God sent as punishment the plague, Black Death,
Which killed one-half of Europe’s populace.
In thirteen-fifty St. Birgitta, a seer
From Sweden, heard the call to cleanse the Church.
She went to Rome and urged the Pope to leave
His capital in Avignon, lest he
Should suffer wrath from God–but he refused.

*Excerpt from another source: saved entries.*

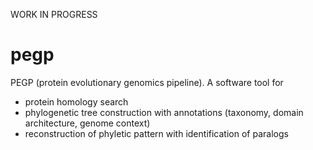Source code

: WORK IN PROGRESS

# pegp

PEGP (protein evolutionary genomics pipeline). A software tool for
- protein homology search
- phylogenetic tree construction with annotations (taxonomy, domain architecture, genome context)
- reconstruction of phyletic pattern with identification of paralogs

As John the Baptist heralded the work
And ministry of Christ, Birgitta ran
Before the mystic saint who wrought success,
The Pope’s return to Rome from Avignon,
For Catherine told Pope Gregory that he
Had made a vow when Cardinal to move
To Rome if ever he became the Pope,
A vow which he had never told a soul.
At thirty-three, the age her Bridegroom died,
Suffering, paralyzed below the waist,
As she lay on her bed of wooden boards,
The purest dove accused herself of sins,
And cried aloud, “My honor! Never! Praise
And honor to Christ crucified alone!”
In April thirteen-eighty Catherine gave
Her spirit to the Father’s hands.
In spring a million buds appear on trees;
In winter snowflakes fall from clouds, each one
Unique in pattern, each a gift to earth,
And as each bud and snowflake offers gifts
That come from it alone, so every child
Who’s born again of God, among the millions, bears
And offers special gifts, the gifts of grace
And mercy to the Lord and humankind.
This daughter of a wealthy family
Used special gifts to lead and move the Popes
And men of lower rank to follow God.
Greater than special gifts that Catherine had
Through her ascetic life and ministry
Was intimacy she possessed with Christ;
She loved the Lord with heart and soul and strength,
And fixed her eyes on Jesus’ wounds; she knew
None are redeemed without the blood of Christ.
She served her Bridegroom, clove right by His side,
Surrendered self with zeal, and gave up pride
As she renounced the world to be His bride.